Certo é que tudo isto se
passou numa altura em que a maior parte das cidades europeias (com a excepção
de Londres que instituiu o seu Museu da Cidade impulsionado em grande medida
pelos trabalhos levados a cabo no seu subsolo) não despendiam ainda uma atenção
preocupada e prioritária para com os vestígios arqueológicos. Aliás, é ainda possível
entrever (e rever) as passagens memoráveis desse filme de Fellini em que
a cada passo os promotores do metro local se deparam com achados arqueológicos
inestimáveis que logo se perdem ou tragicamente se esfumam, construindo assim
uma mitologia moderna e urbana que
acabaria por dar os seus frutos. Pelo menos desde meados dos anos 80,
e acompanhando a implantação e consolidação dos estudos de impacte ambiental e as
respectivas avaliações, mas também momentos de crispação bem situados no tempo
e no espaço (quando se corria o risco de perder importantes testemunhos
arqueológicos, como foi o caso de Bracara Augusta) as grandes
intervenções nas cidades com reflexos no subsolo passam a ser sistematicamente condicionadas
à realização de trabalhos arqueológicos, por via da aplicação dos dispositivos
legais elementares (tais como a Lei 13/85) e através de um sistema de pareceres
vinculativos devidamente estribado numa forte prática administrativa assegurada
pelo IPPC
e pelo IPPAR, que lhe sucedeu institucionalmente, e a que se juntou o
IPA.
Mas estas actuações eram e continuam a ser em si mesmas problemáticas.

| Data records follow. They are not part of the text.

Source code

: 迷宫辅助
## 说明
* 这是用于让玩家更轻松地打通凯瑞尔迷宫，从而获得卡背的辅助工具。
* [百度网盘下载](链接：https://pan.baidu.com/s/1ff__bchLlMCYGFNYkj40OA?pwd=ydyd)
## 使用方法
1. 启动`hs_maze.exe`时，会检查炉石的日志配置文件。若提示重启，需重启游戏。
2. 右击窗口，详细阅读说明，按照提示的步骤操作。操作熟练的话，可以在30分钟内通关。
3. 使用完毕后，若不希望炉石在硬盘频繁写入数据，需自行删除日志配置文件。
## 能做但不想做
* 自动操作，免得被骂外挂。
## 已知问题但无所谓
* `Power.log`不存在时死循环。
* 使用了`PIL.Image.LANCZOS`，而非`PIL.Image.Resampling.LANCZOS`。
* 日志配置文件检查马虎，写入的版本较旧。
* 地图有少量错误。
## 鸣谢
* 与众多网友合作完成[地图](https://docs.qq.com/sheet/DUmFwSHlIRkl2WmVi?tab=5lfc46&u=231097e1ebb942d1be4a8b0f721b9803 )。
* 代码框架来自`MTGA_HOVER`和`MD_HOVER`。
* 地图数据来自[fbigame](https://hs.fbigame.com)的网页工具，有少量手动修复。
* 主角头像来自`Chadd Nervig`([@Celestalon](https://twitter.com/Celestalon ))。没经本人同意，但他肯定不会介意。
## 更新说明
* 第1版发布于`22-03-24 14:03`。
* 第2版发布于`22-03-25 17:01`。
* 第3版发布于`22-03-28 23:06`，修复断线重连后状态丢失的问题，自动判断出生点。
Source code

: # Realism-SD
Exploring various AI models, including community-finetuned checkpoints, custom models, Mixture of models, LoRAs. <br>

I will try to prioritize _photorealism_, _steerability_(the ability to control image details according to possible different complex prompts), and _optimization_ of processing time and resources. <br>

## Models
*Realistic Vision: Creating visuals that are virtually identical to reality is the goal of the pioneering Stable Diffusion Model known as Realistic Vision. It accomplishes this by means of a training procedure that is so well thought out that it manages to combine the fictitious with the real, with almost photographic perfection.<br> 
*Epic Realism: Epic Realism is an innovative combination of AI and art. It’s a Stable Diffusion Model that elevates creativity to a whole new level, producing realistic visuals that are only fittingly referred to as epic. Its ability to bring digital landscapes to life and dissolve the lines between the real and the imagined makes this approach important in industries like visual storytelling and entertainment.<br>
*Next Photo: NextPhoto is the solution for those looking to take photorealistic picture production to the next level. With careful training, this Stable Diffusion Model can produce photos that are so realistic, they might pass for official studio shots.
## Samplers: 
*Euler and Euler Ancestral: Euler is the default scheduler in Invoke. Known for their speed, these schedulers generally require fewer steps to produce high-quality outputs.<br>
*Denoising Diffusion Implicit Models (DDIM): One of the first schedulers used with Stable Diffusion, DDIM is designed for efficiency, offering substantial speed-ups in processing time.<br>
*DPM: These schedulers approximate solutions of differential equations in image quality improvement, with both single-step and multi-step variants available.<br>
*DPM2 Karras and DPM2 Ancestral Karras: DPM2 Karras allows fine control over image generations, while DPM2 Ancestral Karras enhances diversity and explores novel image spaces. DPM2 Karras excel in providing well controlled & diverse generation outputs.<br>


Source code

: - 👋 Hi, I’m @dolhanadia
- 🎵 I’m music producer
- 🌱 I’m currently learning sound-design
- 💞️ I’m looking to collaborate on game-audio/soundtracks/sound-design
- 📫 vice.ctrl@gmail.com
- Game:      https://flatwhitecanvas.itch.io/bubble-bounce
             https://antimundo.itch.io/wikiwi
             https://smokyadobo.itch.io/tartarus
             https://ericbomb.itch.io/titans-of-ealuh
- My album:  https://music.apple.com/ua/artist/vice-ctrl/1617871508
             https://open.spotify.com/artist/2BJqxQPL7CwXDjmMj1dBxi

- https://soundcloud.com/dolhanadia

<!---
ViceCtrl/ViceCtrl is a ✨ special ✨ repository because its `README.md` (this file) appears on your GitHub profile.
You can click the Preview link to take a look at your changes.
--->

A maior parte das vezes não se consegue ainda proceder a uma verdadeira
actuação que privilegie uma filosofia de trabalhos arqueológicos preventivos
que substituam e antecipem uma arqueologia de emergência e de salvamento, esta
muito mais condicionada do ponto de vista científico e do ponto de vista dos
seus resultados práticos. É evidente que a classificação de imóveis e de
conjuntos com a respectiva instituição de servidões administrativas permite
tomadas de posição que salvaguardam o património arqueológico, quer por parte
da administração central, quer por parte das autarquias. Também, a cada vez
maior qualificação do poder autárquico tem possibilitado o enquadramento de
trabalhos arqueológicos, que acompanham o interesse que o poder local passou a dispensar
ao património em geral. Naturalmente que a extensão desta práticas ao todo
territorial exige uma pedagogia patrimonial mais activa, bem como a
constituição, nos próprios municípios, de gabinetes apetrechados para acções
deste tipo, o que só se tem verificado em grandes cidades. Os pequenos
municípios, porém, podem igualmente atingir este desiderato através da sua
associação mutual, criando bolsas de investigadores sustentados
em regime de pareceria, e que possam responder em regime ambulatório a
situações supervenientes. Uma política nacional de arqueologia deverá
contemplar a forma de contratualização entre os municípios e a administração
central de modo a assegurar a existência desta unidade de pesquisa e de
acompanhamento». In Paulo Pereira, Arqueologia na Grande Cidade, Lisboa, Encruzilhada de
Muçulmanos, Judeus e Cristãos (850º aniversário da reconquista de Lisboa),
Projectos Portos Antigos do Mediterrâneo, Acção Piloto Portugal/Espanha/Marrocos,
FEDER, Edições Afrontamento, Porto, 2001, ISSN 0872-2250.